On June 30, the U.S. Supreme Court ruled in a 5-4 opinion that the application of Article X, Section 6, of Montana’s Constitution (Montana’s Blaine Amendment) violated the free exercise clause of the U.S. Constitution. The majority held that applying the Blaine Amendment was unconstitutional.
The case, Espinoza v. Montana Department of Revenue, is considered to be a landmark religious liberty and school choice case because it has now reversed a requirement imposed by former president Ulysses S. Grant and Congress in 1875 that impacted 37 states.
Montana was among many western states that adopted what became known as the Blaine Amendment, after Congress stipulated in 1875 that doing so was a pre-condition to join the Union. Montana joined the Union in 1889 after delegates to the 1889 Montana constitutional convention passed the Blaine Amendment to the state constitution.
In his final address to Congress in December 1875, President Ulysses S. Grant suggested that an amendment to the U.S. Constitution be proposed, “prohibiting the granting of any school funds, or school taxes … for the benefit of or in aid … of any religious sect or denomination.”

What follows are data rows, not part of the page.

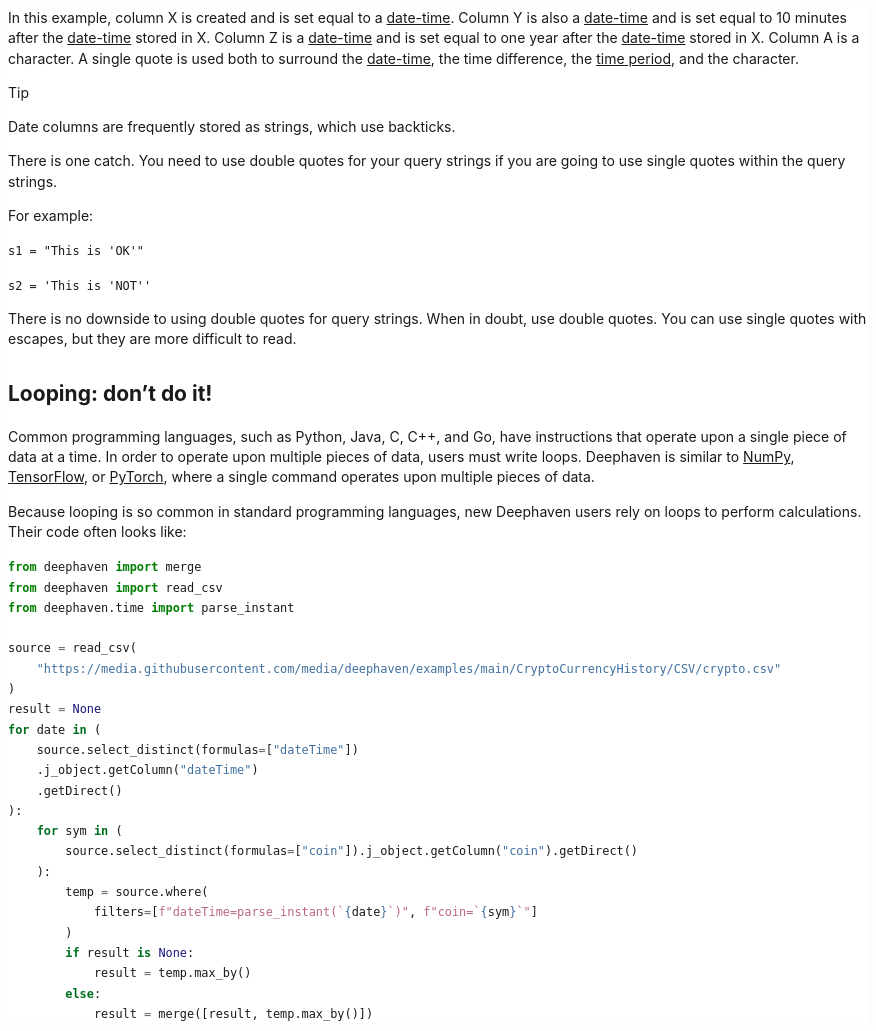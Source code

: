 In this example, column X is created and is set equal to a [date-time](../reference/query-language/types/date-time.md). Column Y is also a [date-time](../reference/query-language/types/date-time.md) and is set equal to 10 minutes after the [date-time](../reference/query-language/types/date-time.md) stored in X. Column Z is a [date-time](../reference/query-language/types/date-time.md) and is set equal to one year after the [date-time](../reference/query-language/types/date-time.md) stored in X. Column A is a character. A single quote is used both to surround the [date-time](../reference/query-language/types/date-time.md), the time difference, the [time period](../reference/query-language/types/periods.md), and the character.

> [!TIP]
> Date columns are frequently stored as strings, which use backticks.

There is one catch. You need to use double quotes for your query strings if you are going to use single quotes within the query strings.

For example:

`s1 = "This is 'OK'"`

`s2 = 'This is 'NOT''`

There is no downside to using double quotes for query strings. When in doubt, use double quotes. You can use single quotes with escapes, but they are more difficult to read.

## Looping: don’t do it!

Common programming languages, such as Python, Java, C, C++, and Go, have instructions that operate upon a single piece of data at a time. In order to operate upon multiple pieces of data, users must write loops. Deephaven is similar to [NumPy](../how-to-guides/use-numpy.md), [TensorFlow](../how-to-guides/use-tensorflow.md), or [PyTorch](../how-to-guides/use-pytorch.md), where a single command operates upon multiple pieces of data.

Because looping is so common in standard programming languages, new Deephaven users rely on loops to perform calculations. Their code often looks like:



```python skip-test
from deephaven import merge
from deephaven import read_csv
from deephaven.time import parse_instant

source = read_csv(
    "https://media.githubusercontent.com/media/deephaven/examples/main/CryptoCurrencyHistory/CSV/crypto.csv"
)
result = None
for date in (
    source.select_distinct(formulas=["dateTime"])
    .j_object.getColumn("dateTime")
    .getDirect()
):
    for sym in (
        source.select_distinct(formulas=["coin"]).j_object.getColumn("coin").getDirect()
    ):
        temp = source.where(
            filters=[f"dateTime=parse_instant(`{date}`)", f"coin=`{sym}`"]
        )
        if result is None:
            result = temp.max_by()
        else:
            result = merge([result, temp.max_by()])
```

He argued doing so was “the duty of each of the several States to establish and forever maintain free public schools adequate to the education of all of the children.”
Rep. James G. Blaine of Maine also proposed the amendment be added to the U.S. Constitution, which passed in the House on Aug. 4, 1876, by a vote of 180 to 7. It also passed in the U.S. Senate by a vote of 28 to 16, but not enough to meet the two-thirds threshold required by the U.S. Constitution.
Montana’s high court cited the state’s Blaine Amendment when it struck down the state’s tax credit scholarship program first created by the legislature in 2015. The law allowed tax credits to fund education scholarships, which the state Department of Revenue later stipulated could not be used to fund religious school education.
Three parents sued the department, and the case eventually landed before the state’s highest court, and finally, the U.S. Supreme Court. In the majority opinion, Chief Justice John Roberts wrote, “A State need not subsidize private education. But once a State decides to do so, it cannot disqualify some private schools solely because they are religious.”
Jeanne Allen, the founder and chief executive of the Center for Education Reform, said the ruling was “an extraordinary victory for student achievement, parental control, equality in educational opportunities, and First Amendment rights. For many families, Espinoza not only provides the potential for expanded opportunities for them to educate their children, including the choice of religious education, but also the right to decide what they believe is the most effective way to do so.”
The Michigan-based Mackinac Center for Public Policy, one of several groups across the country to file an amicus brief in support of the parents who challenged the Montana ban, also celebrated the decision.
“The Supreme Court has torn down a wall that stood in the way of many families seeking choice in education,” Ben DeGrow, director of education policy at the Mackinac Center, said in a statement. “This is a major victory for families who wish to take charge of their children’s education, but Michigan families still face another hurdle. It’s imperative to take steps to ensure that Michigan’s students aren’t left behind.”
Thirty-seven state constitutions have Blaine Amendments in some form. Louisiana’s Blaine Amendment was repealed by voters in 1974.
Utah and South Carolina amended their constitutions’ Blaine Amendments by removing the prohibition against indirect public funding of religious schools, leaving in a prohibition against direct public funding.
Now all states with Blaine Amendments will need to repeal or amend them to comply with the Supreme Court’s ruling.